→ **Work required**:
Could you repeat the whole listing below exactly as it stands?

→ **Given information**:
○ ○ ○ ○
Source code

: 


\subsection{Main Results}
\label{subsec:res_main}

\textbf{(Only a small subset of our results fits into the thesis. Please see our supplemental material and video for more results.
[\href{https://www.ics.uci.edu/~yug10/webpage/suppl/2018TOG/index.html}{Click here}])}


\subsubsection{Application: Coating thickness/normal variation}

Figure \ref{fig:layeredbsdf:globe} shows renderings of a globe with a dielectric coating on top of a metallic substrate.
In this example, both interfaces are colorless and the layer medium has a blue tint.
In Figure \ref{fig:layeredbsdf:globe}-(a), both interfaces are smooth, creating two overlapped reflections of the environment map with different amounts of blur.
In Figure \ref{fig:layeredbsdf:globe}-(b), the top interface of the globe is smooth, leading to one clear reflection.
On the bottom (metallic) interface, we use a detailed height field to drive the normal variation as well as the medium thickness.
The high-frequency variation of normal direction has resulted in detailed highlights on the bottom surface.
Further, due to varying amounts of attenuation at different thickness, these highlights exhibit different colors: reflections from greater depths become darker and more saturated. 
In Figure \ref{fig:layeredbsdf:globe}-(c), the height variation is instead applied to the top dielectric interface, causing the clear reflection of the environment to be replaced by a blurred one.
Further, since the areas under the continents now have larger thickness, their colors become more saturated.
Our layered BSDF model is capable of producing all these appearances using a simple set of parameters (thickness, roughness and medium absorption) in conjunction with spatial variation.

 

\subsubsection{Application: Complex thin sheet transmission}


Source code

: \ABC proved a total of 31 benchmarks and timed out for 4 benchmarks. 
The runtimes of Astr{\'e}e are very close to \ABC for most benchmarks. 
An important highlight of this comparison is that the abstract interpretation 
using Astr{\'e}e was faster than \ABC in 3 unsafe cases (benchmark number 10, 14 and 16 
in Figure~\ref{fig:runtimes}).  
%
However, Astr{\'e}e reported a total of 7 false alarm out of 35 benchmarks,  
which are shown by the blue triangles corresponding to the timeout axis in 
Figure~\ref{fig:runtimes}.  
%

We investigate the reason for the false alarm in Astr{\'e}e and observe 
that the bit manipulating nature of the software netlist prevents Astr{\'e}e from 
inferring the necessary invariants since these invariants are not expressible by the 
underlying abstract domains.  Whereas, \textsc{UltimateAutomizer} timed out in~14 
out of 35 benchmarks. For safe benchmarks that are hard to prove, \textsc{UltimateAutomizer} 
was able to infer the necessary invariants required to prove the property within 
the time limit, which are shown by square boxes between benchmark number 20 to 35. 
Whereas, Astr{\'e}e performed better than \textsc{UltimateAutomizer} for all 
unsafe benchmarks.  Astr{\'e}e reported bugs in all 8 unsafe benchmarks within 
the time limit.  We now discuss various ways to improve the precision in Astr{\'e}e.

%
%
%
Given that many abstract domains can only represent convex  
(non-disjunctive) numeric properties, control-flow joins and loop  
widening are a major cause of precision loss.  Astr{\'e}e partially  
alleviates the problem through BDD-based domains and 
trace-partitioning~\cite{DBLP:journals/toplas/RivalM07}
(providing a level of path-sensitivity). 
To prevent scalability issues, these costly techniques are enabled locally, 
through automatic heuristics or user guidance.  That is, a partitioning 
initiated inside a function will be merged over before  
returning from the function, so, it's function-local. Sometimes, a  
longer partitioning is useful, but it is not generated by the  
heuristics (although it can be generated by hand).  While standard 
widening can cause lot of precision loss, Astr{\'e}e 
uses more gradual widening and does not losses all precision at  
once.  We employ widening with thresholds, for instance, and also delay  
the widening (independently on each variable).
○ ○ ○ ○
→ **Result of this exercise**:
Source code

: 


\subsection{Main Results}
\label{subsec:res_main}

\textbf{(Only a small subset of our results fits into the thesis. Please see our supplemental material and video for more results.
[\href{https://www.ics.uci.edu/~yug10/webpage/suppl/2018TOG/index.html}{Click here}])}


\subsubsection{Application: Coating thickness/normal variation}

Figure \ref{fig:layeredbsdf:globe} shows renderings of a globe with a dielectric coating on top of a metallic substrate.
In this example, both interfaces are colorless and the layer medium has a blue tint.
In Figure \ref{fig:layeredbsdf:globe}-(a), both interfaces are smooth, creating two overlapped reflections of the environment map with different amounts of blur.
In Figure \ref{fig:layeredbsdf:globe}-(b), the top interface of the globe is smooth, leading to one clear reflection.
On the bottom (metallic) interface, we use a detailed height field to drive the normal variation as well as the medium thickness.
The high-frequency variation of normal direction has resulted in detailed highlights on the bottom surface.
Further, due to varying amounts of attenuation at different thickness, these highlights exhibit different colors: reflections from greater depths become darker and more saturated. 
In Figure \ref{fig:layeredbsdf:globe}-(c), the height variation is instead applied to the top dielectric interface, causing the clear reflection of the environment to be replaced by a blurred one.
Further, since the areas under the continents now have larger thickness, their colors become more saturated.
Our layered BSDF model is capable of producing all these appearances using a simple set of parameters (thickness, roughness and medium absorption) in conjunction with spatial variation.

 

\subsubsection{Application: Complex thin sheet transmission}


Source code

: \ABC proved a total of 31 benchmarks and timed out for 4 benchmarks. 
The runtimes of Astr{\'e}e are very close to \ABC for most benchmarks. 
An important highlight of this comparison is that the abstract interpretation 
using Astr{\'e}e was faster than \ABC in 3 unsafe cases (benchmark number 10, 14 and 16 
in Figure~\ref{fig:runtimes}).  
%
However, Astr{\'e}e reported a total of 7 false alarm out of 35 benchmarks,  
which are shown by the blue triangles corresponding to the timeout axis in 
Figure~\ref{fig:runtimes}.  
%

We investigate the reason for the false alarm in Astr{\'e}e and observe 
that the bit manipulating nature of the software netlist prevents Astr{\'e}e from 
inferring the necessary invariants since these invariants are not expressible by the 
underlying abstract domains.  Whereas, \textsc{UltimateAutomizer} timed out in~14 
out of 35 benchmarks. For safe benchmarks that are hard to prove, \textsc{UltimateAutomizer} 
was able to infer the necessary invariants required to prove the property within 
the time limit, which are shown by square boxes between benchmark number 20 to 35. 
Whereas, Astr{\'e}e performed better than \textsc{UltimateAutomizer} for all 
unsafe benchmarks.  Astr{\'e}e reported bugs in all 8 unsafe benchmarks within 
the time limit.  We now discuss various ways to improve the precision in Astr{\'e}e.

%
%
%
Given that many abstract domains can only represent convex  
(non-disjunctive) numeric properties, control-flow joins and loop  
widening are a major cause of precision loss.  Astr{\'e}e partially  
alleviates the problem through BDD-based domains and 
trace-partitioning~\cite{DBLP:journals/toplas/RivalM07}
(providing a level of path-sensitivity). 
To prevent scalability issues, these costly techniques are enabled locally, 
through automatic heuristics or user guidance.  That is, a partitioning 
initiated inside a function will be merged over before  
returning from the function, so, it's function-local. Sometimes, a  
longer partitioning is useful, but it is not generated by the  
heuristics (although it can be generated by hand).  While standard 
widening can cause lot of precision loss, Astr{\'e}e 
uses more gradual widening and does not losses all precision at  
once.  We employ widening with thresholds, for instance, and also delay  
the widening (independently on each variable).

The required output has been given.